-------- DATA RECORDS

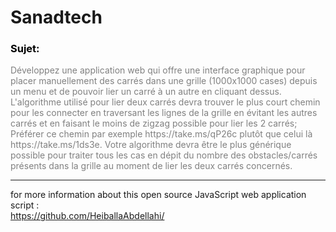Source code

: # Sanadtech

<h3 style="color: black;font-size: auto;">Sujet:</h3>

<p style="color: gray">Développez une application web qui offre une interface graphique pour placer manuellement
 des carrés dans une grille (1000x1000 cases) depuis un menu
 et de pouvoir lier un carré à un autre en cliquant dessus. 
L'algorithme utilisé pour lier deux carrés devra trouver le plus
 court chemin pour les connecter en traversant les lignes de la grille en évitant les autres 
carrés et en faisant le moins de zigzag possible pour lier les 2 carrés; Préférer ce chemin 
par exemple https://take.ms/qP26c plutôt que celui là https://take.ms/1ds3e. 
Votre algorithme devra être le plus générique possible pour traiter tous les cas en dépit 
du nombre des obstacles/carrés présents dans la grille au moment de lier les deux carrés concernés.</p>
<hr>
for more information about this open source JavaScript web application script : <br> 
<a href='https://github.com/HeiballaAbdellahi'>https://github.com/HeiballaAbdellahi/</a>
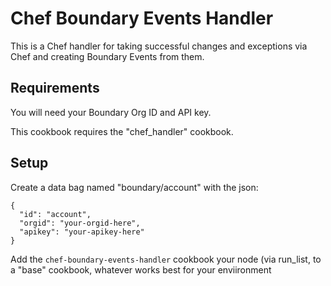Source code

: Chef Boundary Events Handler
===

This is a Chef handler for taking successful changes and exceptions via Chef and creating Boundary Events from them.

Requirements
---

You will need your Boundary Org ID and API key.

This cookbook requires the "chef_handler" cookbook.

Setup
---

Create a data bag named "boundary/account" with the json:

    {
      "id": "account",
      "orgid": "your-orgid-here",
      "apikey": "your-apikey-here"
    }

Add the `chef-boundary-events-handler` cookbook your node (via run_list, to a "base" cookbook, whatever works best for your enviironment
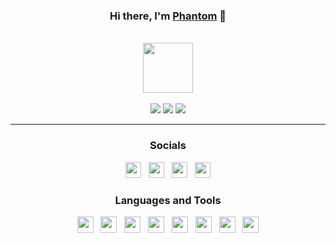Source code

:<div id="SealedSaucer" align="center">
  <h3> Hi there, I'm <a href="https://phantom.fr.to">Phantom</a> 👋 </h3>
  <br>
  <a href="https://discord.com/users/243838319291662337"><img height="80px" src="https://discord.c99.nl/widget/theme-4/243838319291662337.png"/></a>
  <br><br>
  <a href="https://phantom.fr.to"><img src="https://img.shields.io/website?label=phantom.fr.to&style=for-the-badge&url=https%3A%2F%2Fphantom.fr.to"></a>
  <a href="https://phantom.sellix.io"><img src="https://img.shields.io/badge/SELLIX-PHANTOM.SELLIX.IO-5e40e4?style=for-the-badge"></a>
  <a href="https://phantom.fr.to/verify"><img src="https://img.shields.io/badge/contact-click me-05babf?style=for-the-badge"></a>

---

<h3>Socials</h3>

<div>
    <a href="https://phantom.fr.to"><img src="https://i.imgur.com/HcY0gIm.png" height="25" width="25"></a>
    &nbsp;
    <a href="https://youtube.com/@SealedSaucer"><img src="https://i.imgur.com/WLd5nyq.png" height="25" width="25"></a>
    &nbsp;
    <a href="https://phantom.fr.to/verify"><img src="https://i.imgur.com/CZU39q2.png" height="25" width="25"></a>
    &nbsp;
    <a href="https://instagram.com/SealedSaucer"><img src="https://i.imgur.com/SCTr4il.png" height="25" width="25"></a>
</div>

<h3>Languages and Tools</h3>

<div>
  <a href="https://python.org"><img src="https://skillicons.dev/icons?i=python" height="26" width="26"></a>
  &nbsp;
  <a href="https://w3.org/html"><img src="https://skillicons.dev/icons?i=html" height="26" width="26"></a>
  &nbsp;
  <a href="https://w3schools.com/css"><img src="https://skillicons.dev/icons?i=css" height="26" width="26"></a>
  &nbsp;
  <a href="https://javascript.com"><img src="https://skillicons.dev/icons?i=javascript" height="26" width="26"></a>
  &nbsp;
  <a href="https://nodejs.org"><img src="https://skillicons.dev/icons?i=nodejs" height="26" width="26"></a>
  &nbsp;
  <a href="https://git-scm.com"><img src="https://skillicons.dev/icons?i=git" height="26" width="26"></a>
  &nbsp;
  <a href="https://github.com"><img src="https://skillicons.dev/icons?i=github" height="26" width="26"></a>
  &nbsp;
  <a href="https://code.visualstudio.com"><img src="https://skillicons.dev/icons?i=vscode" height="26" width="26"></a>
</div>
</div>
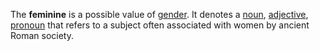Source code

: The **feminine** is a possible value of [gender](genus.md). It denotes a [noun](nomen.md), [adjective](adiectivum.md), [pronoun](pronomen.md) that refers to a subject often associated with women by ancient Roman society.
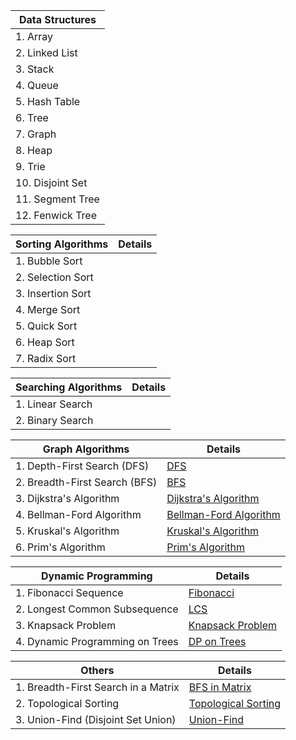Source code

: 
| Data Structures       |
| ---------------------- | 
| 1. Array               |                
| 2. Linked List         |                                                                                                                
| 3. Stack               |                                                                                                               
| 4. Queue               |                                                                                                       
| 5. Hash Table          |                                                                                                       
| 6. Tree                |                                                                                                       
| 7. Graph               | [Graph](dsa/graph.md)                                                                                                 
| 8. Heap                |                                                                                                       
| 9. Trie                |                                                                                                       
| 10. Disjoint Set       |                                                                                                       
| 11. Segment Tree       |                                                                                                       
| 12. Fenwick Tree       |                                                                                                       

| Sorting Algorithms     | Details                                                                                                      |
| ---------------------- | ------------------------------------------------------------------------------------------------------------ |
| 1. Bubble Sort         |                                                                                                              |
| 2. Selection Sort      |                                                                                                              |
| 3. Insertion Sort      |                                                                                                              |
| 4. Merge Sort          |                                                                                                              |
| 5. Quick Sort          |                                                                                                              |
| 6. Heap Sort           |                                                                                                              |
| 7. Radix Sort          |                                                                                                              |

| Searching Algorithms   | Details                                                                                                      |
| ---------------------- | ------------------------------------------------------------------------------------------------------------ |
| 1. Linear Search       |                                                                                                              |
| 2. Binary Search       |                                                                                                              |

| Graph Algorithms       | Details                                                                                                      |
| ---------------------- | ------------------------------------------------------------------------------------------------------------ |
| 1. Depth-First Search (DFS) | [DFS](dsa/dfs.md)                                                                                           |
| 2. Breadth-First Search (BFS) | [BFS](dsa/bfs.md)                                                                                         |
| 3. Dijkstra's Algorithm | [Dijkstra's Algorithm](dsa/dj.md)                                                                         |
| 4. Bellman-Ford Algorithm | [Bellman-Ford Algorithm](dsa/bellman_ford.md)                                                           |
| 5. Kruskal's Algorithm  | [Kruskal's Algorithm](dsa/kruskal.md)                                                                    |
| 6. Prim's Algorithm      | [Prim's Algorithm](dsa/prim.md)                                                                          |

| Dynamic Programming     | Details                                                                                                      |
| ----------------------- | ------------------------------------------------------------------------------------------------------------ |
| 1. Fibonacci Sequence   | [Fibonacci](dsa/fibonacci.md)                                                                            |
| 2. Longest Common Subsequence | [LCS](dsa/lcs.md)                                                                                        |
| 3. Knapsack Problem     | [Knapsack Problem](dsa/knapsack.md)                                                                     |
| 4. Dynamic Programming on Trees | [DP on Trees](dsa/dp_on_trees.md)                                                                    |

| Others                 | Details                                                                                                      |
| ---------------------- | ------------------------------------------------------------------------------------------------------------ |
| 1. Breadth-First Search in a Matrix | [BFS in Matrix](dsa/bfs_matrix.md)                                                                |
| 2. Topological Sorting | [Topological Sorting](dsa/topological_sorting.md)                                                     |
| 3. Union-Find (Disjoint Set Union) | [Union-Find](dsa/union_find.md)                                                                     |


   
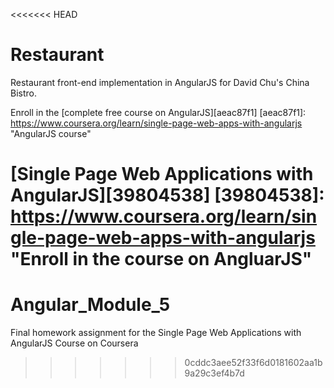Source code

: <<<<<<< HEAD
# Restaurant

Restaurant front-end implementation in AngularJS for David Chu's China Bistro.

Enroll in the [complete free course on AngularJS][aeac87f1]
  [aeac87f1]: https://www.coursera.org/learn/single-page-web-apps-with-angularjs "AngularJS course"

  [Single Page Web Applications with AngularJS][39804538]
  [39804538]: https://www.coursera.org/learn/single-page-web-apps-with-angularjs "Enroll in the course on AngluarJS"
=======
# Angular_Module_5
Final homework assignment for the Single Page Web Applications with AngularJS Course on Coursera
>>>>>>> 0cddc3aee52f33f6d0181602aa1b9a29c3ef4b7d
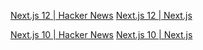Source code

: 
[Next.js 12 | Hacker News](https://news.ycombinator.com/item?id=29001721)
[Next.js 12 | Next.js](https://nextjs.org/blog/next-12)

[Next.js 10 | Hacker News](https://news.ycombinator.com/item?id=24908729)
[Next.js 10 | Next.js](https://nextjs.org/blog/next-10)
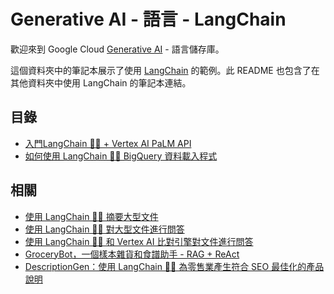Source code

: ﻿# Generative AI - 語言 - LangChain

歡迎來到 Google Cloud [Generative AI](https://cloud.google.com/ai/generative-ai/) - 語言儲存庫。

這個資料夾中的筆記本展示了使用 [LangChain](www.langchain.com) 的範例。此 README 也包含了在其他資料夾中使用 LangChain 的筆記本連結。

## 目錄

- [入門LangChain 🦜️🔗 + Vertex AI PaLM API](intro_langchain_palm_api.zh.ipynb)
- [如何使用 LangChain 🦜️🔗 BigQuery 資料載入程式](langchain_bigquery_data_loader.zh.ipynb)

## 相關

- [使用 LangChain 🦜🔗 摘要大型文件](../../use-cases/document-summarization/summarization_large_documents_langchain.zh.ipynb)
- [使用 LangChain 🦜🔗 對大型文件進行問答](../../use-cases/document-qa/question_answering_documents_langchain.zh.ipynb)
- [使用 LangChain 🦜️🔗 和 Vertex AI 比對引擎對文件進行問答](../../use-cases/document-qa/question_answering_documents_langchain_matching_engine.zh.ipynb)
- [GroceryBot，一個樣本雜貨和食譜助手 - RAG + ReAct](../../use-cases/chatbots/grocerybot_assistant.zh.ipynb)
- [DescriptionGen：使用 LangChain 🦜🔗 為零售業產生符合 SEO 最佳化的產品說明](../../use-cases/description-generation/product_description_generator_attributes_to_text.zh.ipynb)



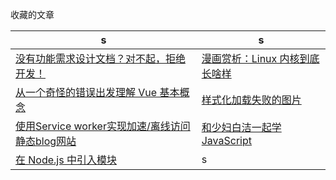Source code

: 收藏的文章

|s|s|
|---|---|
|[没有功能需求设计文档？对不起，拒绝开发！](http://blog.jobbole.com/110645/)|[漫画赏析：Linux 内核到底长啥样](http://blog.jobbole.com/110581/)|
|[从一个奇怪的错误出发理解 Vue 基本概念](https://zhuanlan.zhihu.com/p/25486761#tipjar)|[样式化加载失败的图片](http://web.jobbole.com/90430/)|
|[使用Service worker实现加速/离线访问静态blog网站](http://web.jobbole.com/90421/)|[和少妇白洁一起学JavaScript](https://segmentfault.com/a/1190000008449808)|
|[在 Node.js 中引入模块](http://huziketang.com/blog/posts/detail?postId=58eaf471a58c240ae35bb8e3)|s|
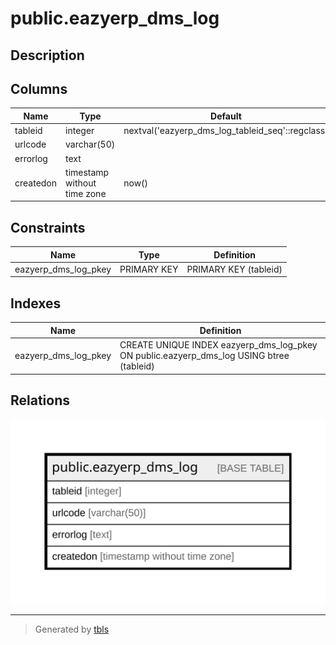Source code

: # public.eazyerp_dms_log

## Description

## Columns

| Name | Type | Default | Nullable | Children | Parents | Comment |
| ---- | ---- | ------- | -------- | -------- | ------- | ------- |
| tableid | integer | nextval('eazyerp_dms_log_tableid_seq'::regclass) | false |  |  |  |
| urlcode | varchar(50) |  | true |  |  |  |
| errorlog | text |  | true |  |  |  |
| createdon | timestamp without time zone | now() | true |  |  |  |

## Constraints

| Name | Type | Definition |
| ---- | ---- | ---------- |
| eazyerp_dms_log_pkey | PRIMARY KEY | PRIMARY KEY (tableid) |

## Indexes

| Name | Definition |
| ---- | ---------- |
| eazyerp_dms_log_pkey | CREATE UNIQUE INDEX eazyerp_dms_log_pkey ON public.eazyerp_dms_log USING btree (tableid) |

## Relations

![er](public.eazyerp_dms_log.svg)

---

> Generated by [tbls](https://github.com/k1LoW/tbls)

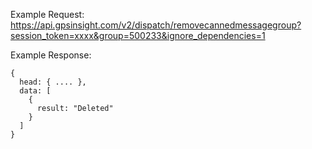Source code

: Example Request: https://api.gpsinsight.com/v2/dispatch/removecannedmessagegroup?session_token=xxxx&group=500233&ignore_dependencies=1

Example Response:

    {
      head: { .... },
      data: [
        {
          result: "Deleted"
        }
      ]
    }
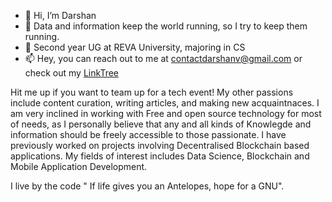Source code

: - 👋 Hi, I’m Darshan
- 👀 Data and information keep the world running, so I try to keep them running.
- 🌱 Second year UG at REVA University, majoring in CS
- 📫 Hey, you can reach out to me at contactdarshanv@gmail.com or check out my [LinkTree](https://linktr.ee/diplo2bytes)

Hit me up if you want to team up for a tech event! My other passions include content curation, writing articles, and making new acquaintnaces. 
I am very inclined in working with Free and open source technology for most of needs, as I personally believe that any and all kinds of Knowlegde and information should be freely accessible to those passionate. I have previously worked on projects involving Decentralised Blockchain based applications. My fields of interest includes Data Science, Blockchain and Mobile Application Development. 

I live by the code " If life gives you an Antelopes, hope for a GNU".


<!---
Diplo2by/Diplo2by is a ✨ special ✨ repository because its `README.md` (this file) appears on your GitHub profile.
You can click the Preview link to take a look at your changes.
--->
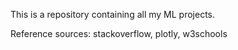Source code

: This is a repository containing all my ML projects. 

Reference sources: stackoverflow, plotly, w3schools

----------------

| ACTIVITY |
Using the entries, return every line where the word "that" can be found.

| ANSWER SPACE |
: The **feminine** is a possible value of [gender](genus.md). It denotes a [noun](nomen.md), [adjective](adiectivum.md), [pronoun](pronomen.md) that refers to a subject often associated with women by ancient Roman society.
I am very inclined in working with Free and open source technology for most of needs, as I personally believe that any and all kinds of Knowlegde and information should be freely accessible to those passionate. I have previously worked on projects involving Decentralised Blockchain based applications. My fields of interest includes Data Science, Blockchain and Mobile Application Development. 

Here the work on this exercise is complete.